*** RECORDS FOR THIS TASK ***

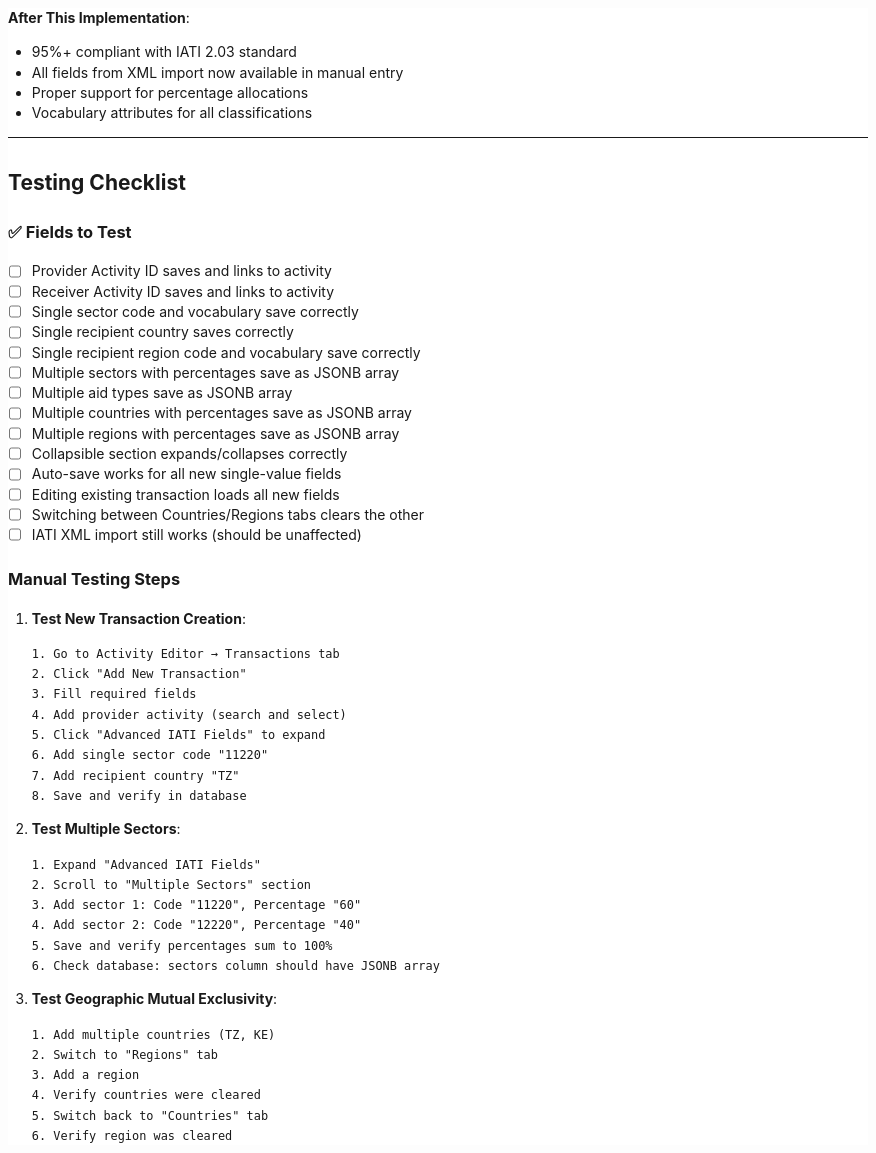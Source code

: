 **After This Implementation**:
- 95%+ compliant with IATI 2.03 standard
- All fields from XML import now available in manual entry
- Proper support for percentage allocations
- Vocabulary attributes for all classifications

---

## Testing Checklist

### ✅ Fields to Test

- [ ] Provider Activity ID saves and links to activity
- [ ] Receiver Activity ID saves and links to activity
- [ ] Single sector code and vocabulary save correctly
- [ ] Single recipient country saves correctly
- [ ] Single recipient region code and vocabulary save correctly
- [ ] Multiple sectors with percentages save as JSONB array
- [ ] Multiple aid types save as JSONB array
- [ ] Multiple countries with percentages save as JSONB array
- [ ] Multiple regions with percentages save as JSONB array
- [ ] Collapsible section expands/collapses correctly
- [ ] Auto-save works for all new single-value fields
- [ ] Editing existing transaction loads all new fields
- [ ] Switching between Countries/Regions tabs clears the other
- [ ] IATI XML import still works (should be unaffected)

### Manual Testing Steps

1. **Test New Transaction Creation**:
   ```
   1. Go to Activity Editor → Transactions tab
   2. Click "Add New Transaction"
   3. Fill required fields
   4. Add provider activity (search and select)
   5. Click "Advanced IATI Fields" to expand
   6. Add single sector code "11220"
   7. Add recipient country "TZ"
   8. Save and verify in database
   ```

2. **Test Multiple Sectors**:
   ```
   1. Expand "Advanced IATI Fields"
   2. Scroll to "Multiple Sectors" section
   3. Add sector 1: Code "11220", Percentage "60"
   4. Add sector 2: Code "12220", Percentage "40"
   5. Save and verify percentages sum to 100%
   6. Check database: sectors column should have JSONB array
   ```

3. **Test Geographic Mutual Exclusivity**:
   ```
   1. Add multiple countries (TZ, KE)
   2. Switch to "Regions" tab
   3. Add a region
   4. Verify countries were cleared
   5. Switch back to "Countries" tab
   6. Verify region was cleared
   ```
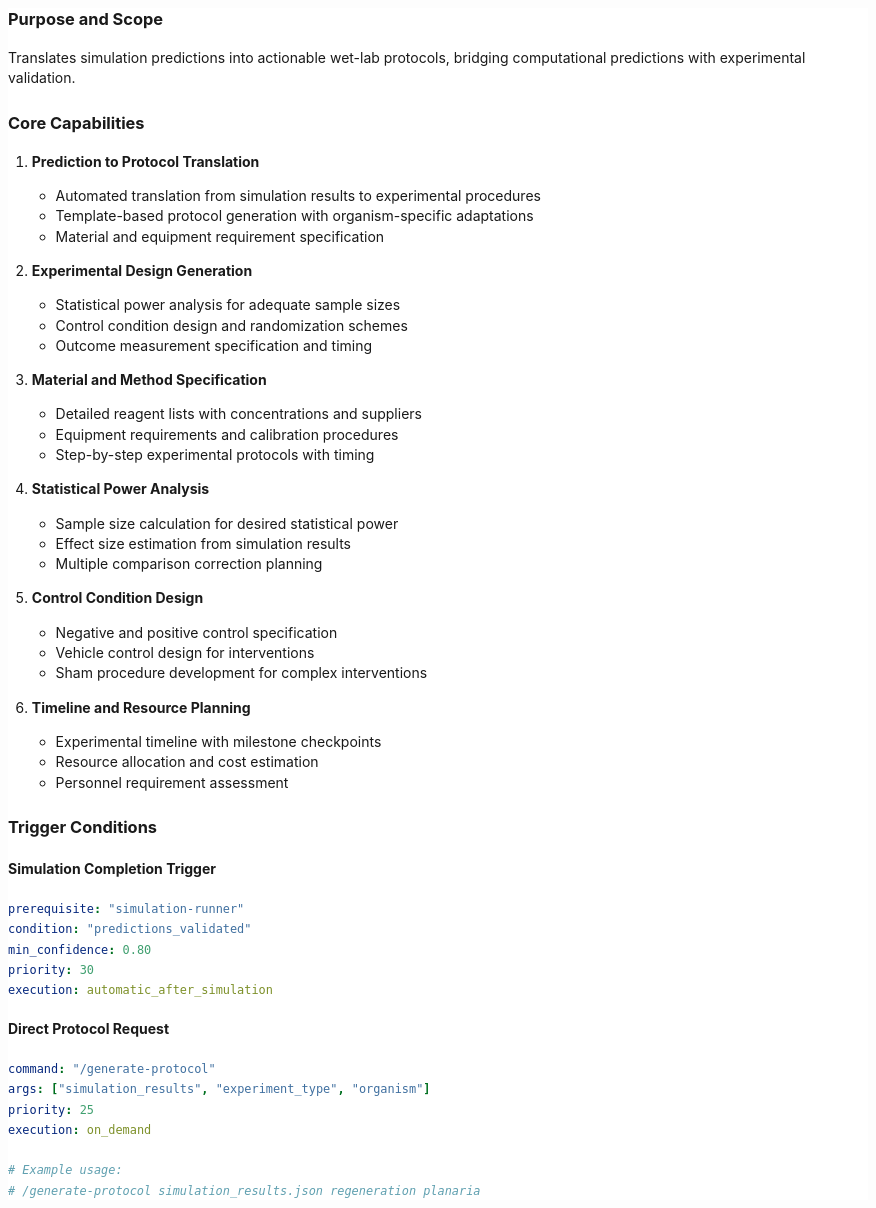 ### Purpose and Scope

Translates simulation predictions into actionable wet-lab protocols, bridging computational predictions with experimental validation.

### Core Capabilities

1. **Prediction to Protocol Translation**
   - Automated translation from simulation results to experimental procedures
   - Template-based protocol generation with organism-specific adaptations
   - Material and equipment requirement specification

2. **Experimental Design Generation**
   - Statistical power analysis for adequate sample sizes
   - Control condition design and randomization schemes
   - Outcome measurement specification and timing

3. **Material and Method Specification**
   - Detailed reagent lists with concentrations and suppliers
   - Equipment requirements and calibration procedures
   - Step-by-step experimental protocols with timing

4. **Statistical Power Analysis**
   - Sample size calculation for desired statistical power
   - Effect size estimation from simulation results
   - Multiple comparison correction planning

5. **Control Condition Design**
   - Negative and positive control specification
   - Vehicle control design for interventions
   - Sham procedure development for complex interventions

6. **Timeline and Resource Planning**
   - Experimental timeline with milestone checkpoints
   - Resource allocation and cost estimation
   - Personnel requirement assessment

### Trigger Conditions

#### Simulation Completion Trigger
```yaml
prerequisite: "simulation-runner"
condition: "predictions_validated"
min_confidence: 0.80
priority: 30
execution: automatic_after_simulation
```

#### Direct Protocol Request
```yaml
command: "/generate-protocol"
args: ["simulation_results", "experiment_type", "organism"]
priority: 25
execution: on_demand

# Example usage:
# /generate-protocol simulation_results.json regeneration planaria
```
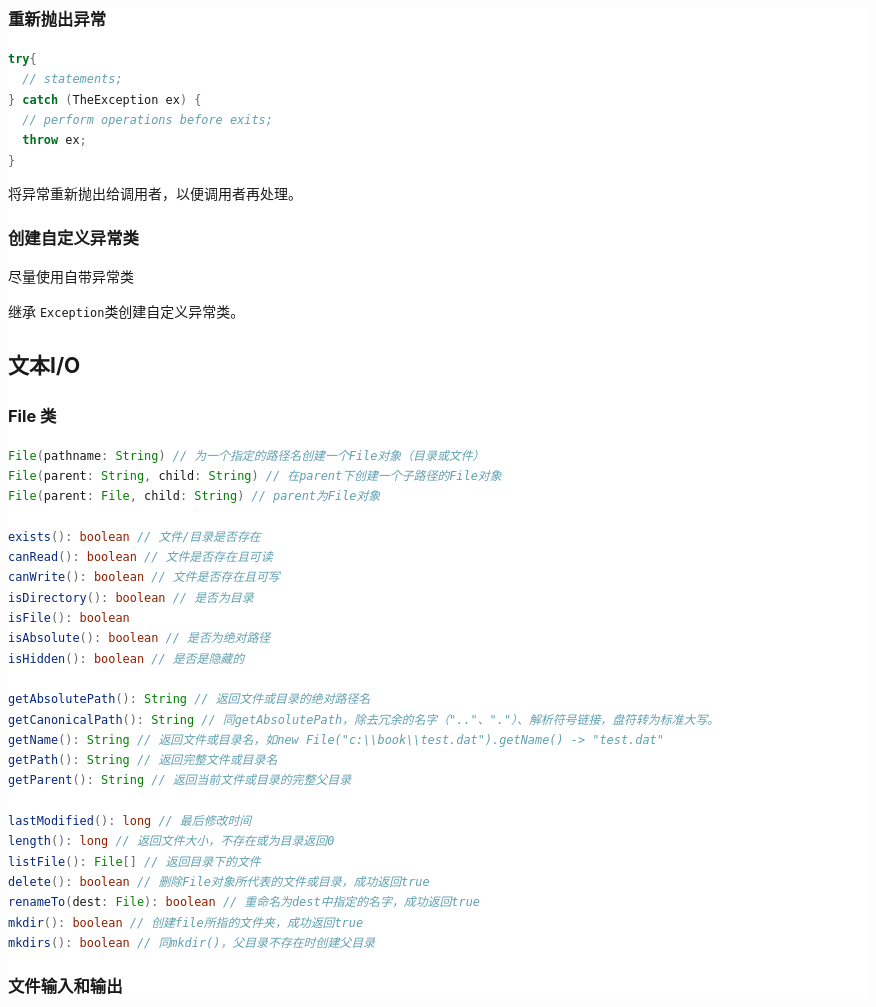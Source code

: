 ### 重新抛出异常

```java
try{
  // statements;
} catch (TheException ex) {
  // perform operations before exits;
  throw ex;
}
```

将异常重新抛出给调用者，以便调用者再处理。

### 创建自定义异常类

尽量使用自带异常类

继承 `Exception`类创建自定义异常类。

## 文本I/O

### File 类

```java
File(pathname: String) // 为一个指定的路径名创建一个File对象（目录或文件）
File(parent: String, child: String) // 在parent下创建一个子路径的File对象
File(parent: File, child: String) // parent为File对象

exists(): boolean // 文件/目录是否存在
canRead(): boolean // 文件是否存在且可读
canWrite(): boolean // 文件是否存在且可写
isDirectory(): boolean // 是否为目录
isFile(): boolean
isAbsolute(): boolean // 是否为绝对路径
isHidden(): boolean // 是否是隐藏的

getAbsolutePath(): String // 返回文件或目录的绝对路径名
getCanonicalPath(): String // 同getAbsolutePath，除去冗余的名字（".."、"."）、解析符号链接，盘符转为标准大写。
getName(): String // 返回文件或目录名，如new File("c:\\book\\test.dat").getName() -> "test.dat"
getPath(): String // 返回完整文件或目录名
getParent(): String // 返回当前文件或目录的完整父目录

lastModified(): long // 最后修改时间
length(): long // 返回文件大小，不存在或为目录返回0
listFile(): File[] // 返回目录下的文件
delete(): boolean // 删除File对象所代表的文件或目录，成功返回true
renameTo(dest: File): boolean // 重命名为dest中指定的名字，成功返回true
mkdir(): boolean // 创建file所指的文件夹，成功返回true
mkdirs(): boolean // 同mkdir()，父目录不存在时创建父目录
```

### 文件输入和输出
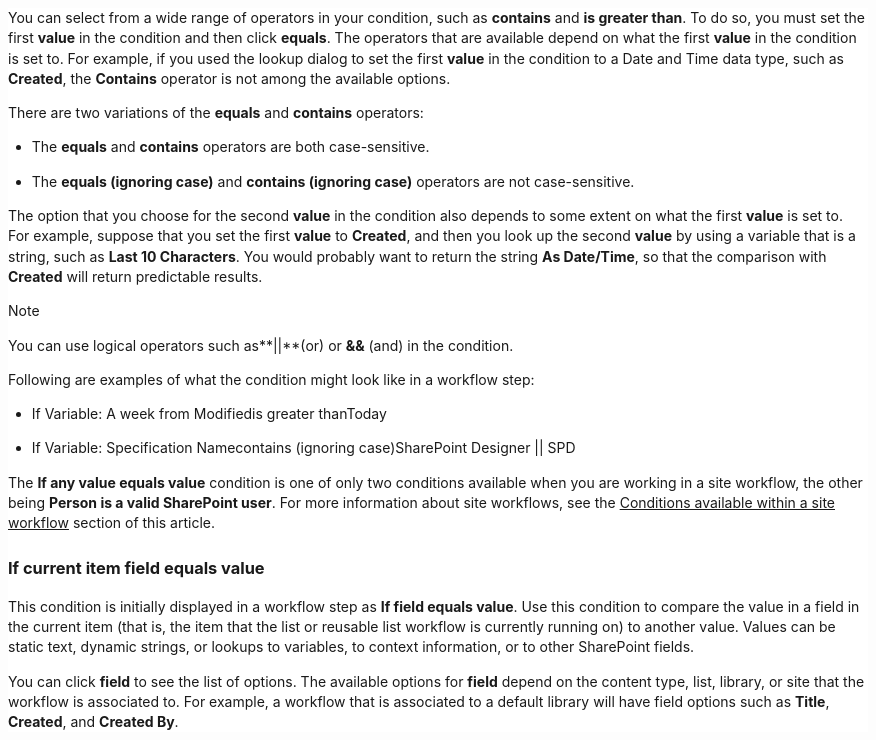     
    
You can select from a wide range of operators in your condition, such as **contains** and **is greater than**. To do so, you must set the first **value** in the condition and then click **equals**. The operators that are available depend on what the first **value** in the condition is set to. For example, if you used the lookup dialog to set the first **value** in the condition to a Date and Time data type, such as **Created**, the **Contains** operator is not among the available options.
  
    
    
There are two variations of the **equals** and **contains** operators:
  
    
    

- The **equals** and **contains** operators are both case-sensitive.
    
  
- The **equals (ignoring case)** and **contains (ignoring case)** operators are not case-sensitive.
    
  
The option that you choose for the second **value** in the condition also depends to some extent on what the first **value** is set to. For example, suppose that you set the first **value** to **Created**, and then you look up the second **value** by using a variable that is a string, such as **Last 10 Characters**. You would probably want to return the string **As Date/Time**, so that the comparison with **Created** will return predictable results.
  
    
    

> [!NOTE]
> You can use logical operators such as**||**(or) or **&amp;&amp;** (and) in the condition.
  
    
    

Following are examples of what the condition might look like in a workflow step:
  
    
    

- If Variable: A week from Modifiedis greater thanToday
    
  
- If Variable: Specification Namecontains (ignoring case)SharePoint Designer || SPD
    
  
The **If any value equals value** condition is one of only two conditions available when you are working in a site workflow, the other being **Person is a valid SharePoint user**. For more information about site workflows, see the  [Conditions available within a site workflow](workflow-conditions-quick-reference-sharepoint-2010-workflow-platform.md#section5) section of this article.
  
    
    

### If current item field equals value

This condition is initially displayed in a workflow step as **If field equals value**. Use this condition to compare the value in a field in the current item (that is, the item that the list or reusable list workflow is currently running on) to another value. Values can be static text, dynamic strings, or lookups to variables, to context information, or to other SharePoint fields.
  
    
    
You can click **field** to see the list of options. The available options for **field** depend on the content type, list, library, or site that the workflow is associated to. For example, a workflow that is associated to a default library will have field options such as **Title**, **Created**, and **Created By**.
  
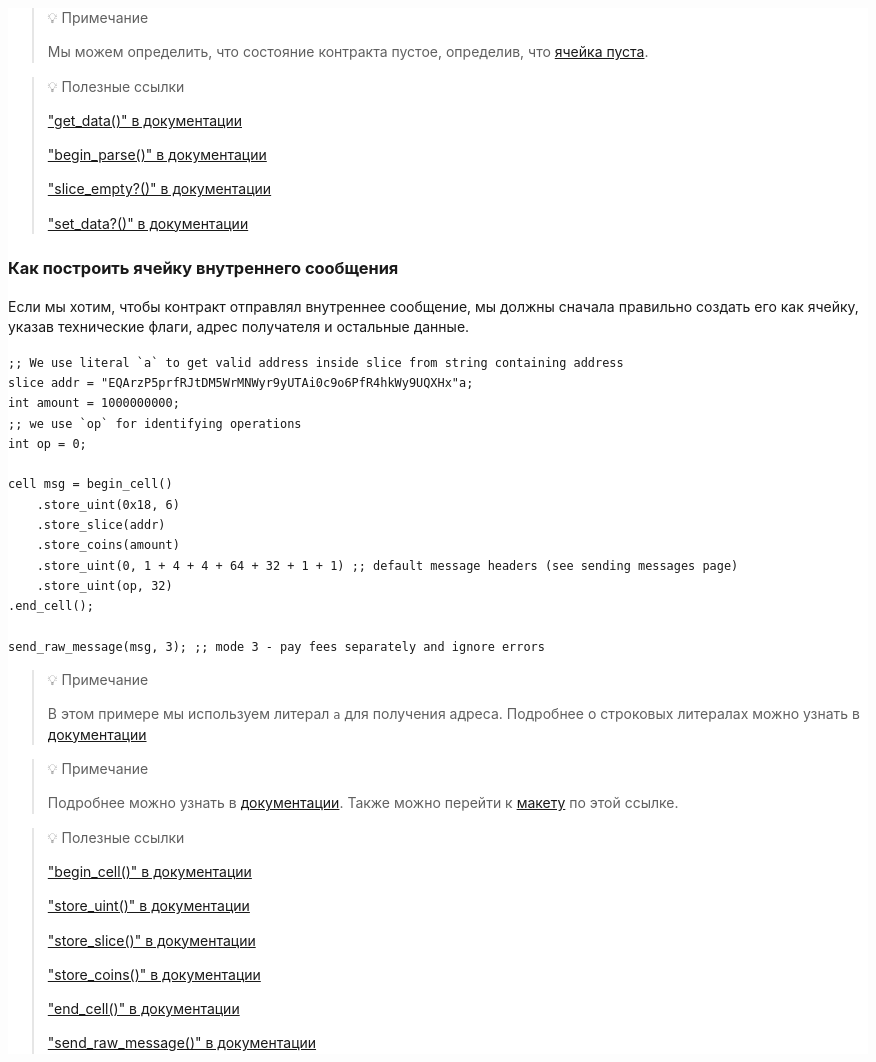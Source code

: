 > 💡 Примечание
>
> Мы можем определить, что состояние контракта пустое, определив, что [ячейка пуста](/v3/documentation/smart-contracts/func/cookbook#how-to-determine-if-cell-is-empty).

> 💡 Полезные ссылки
>
> ["get_data()" в документации](/v3/documentation/smart-contracts/func/docs/stdlib#get_data)
>
> ["begin_parse()" в документации](/v3/documentation/smart-contracts/func/docs/stdlib/#begin_parse)
>
> ["slice_empty?()" в документации](/v3/documentation/smart-contracts/func/docs/stdlib/#slice_empty)
>
> ["set_data?()" в документации](/v3/documentation/smart-contracts/func/docs/stdlib#set_data)

### Как построить ячейку внутреннего сообщения

Если мы хотим, чтобы контракт отправлял внутреннее сообщение, мы должны сначала правильно создать его как ячейку, указав технические флаги, адрес получателя и остальные данные.

```func
;; We use literal `a` to get valid address inside slice from string containing address 
slice addr = "EQArzP5prfRJtDM5WrMNWyr9yUTAi0c9o6PfR4hkWy9UQXHx"a;
int amount = 1000000000;
;; we use `op` for identifying operations
int op = 0;

cell msg = begin_cell()
    .store_uint(0x18, 6)
    .store_slice(addr)
    .store_coins(amount)
    .store_uint(0, 1 + 4 + 4 + 64 + 32 + 1 + 1) ;; default message headers (see sending messages page)
    .store_uint(op, 32)
.end_cell();

send_raw_message(msg, 3); ;; mode 3 - pay fees separately and ignore errors 
```

> 💡 Примечание
>
> В этом примере мы используем литерал `a` для получения адреса. Подробнее о строковых литералах можно узнать в [документации](/v3/documentation/smart-contracts/func/docs/literals_identifiers#string-literals)

> 💡 Примечание
>
> Подробнее можно узнать в [документации](/v3/documentation/smart-contracts/message-management/sending-messages). Также можно перейти к [макету](/v3/documentation/smart-contracts/message-management/sending-messages#message-layout) по этой ссылке.

> 💡 Полезные ссылки
>
> ["begin_cell()" в документации](/v3/documentation/smart-contracts/func/docs/stdlib#begin_cell)
>
> ["store_uint()" в документации](/v3/documentation/smart-contracts/func/docs/stdlib#store_uint)
>
> ["store_slice()" в документации](/v3/documentation/smart-contracts/func/docs/stdlib#store_slice)
>
> ["store_coins()" в документации](/v3/documentation/smart-contracts/func/docs/stdlib#store_coins)
>
> ["end_cell()" в документации](/v3/documentation/smart-contracts/func/docs/stdlib/#end_cell)
>
> ["send_raw_message()" в документации](/v3/documentation/smart-contracts/func/docs/stdlib/#send_raw_message)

*** End of RECORDS FOR THIS TASK ***

=== WHAT IS BEING ASKED ===
The answer must consist of every line from the entries above that contains the string "then".

=== ANSWER FOR THE TASK ===
You can select from a wide range of operators in your condition, such as **contains** and **is greater than**. To do so, you must set the first **value** in the condition and then click **equals**. The operators that are available depend on what the first **value** in the condition is set to. For example, if you used the lookup dialog to set the first **value** in the condition to a Date and Time data type, such as **Created**, the **Contains** operator is not among the available options.
The option that you choose for the second **value** in the condition also depends to some extent on what the first **value** is set to. For example, suppose that you set the first **value** to **Created**, and then you look up the second **value** by using a variable that is a string, such as **Last 10 Characters**. You would probably want to return the string **As Date/Time**, so that the comparison with **Created** will return predictable results.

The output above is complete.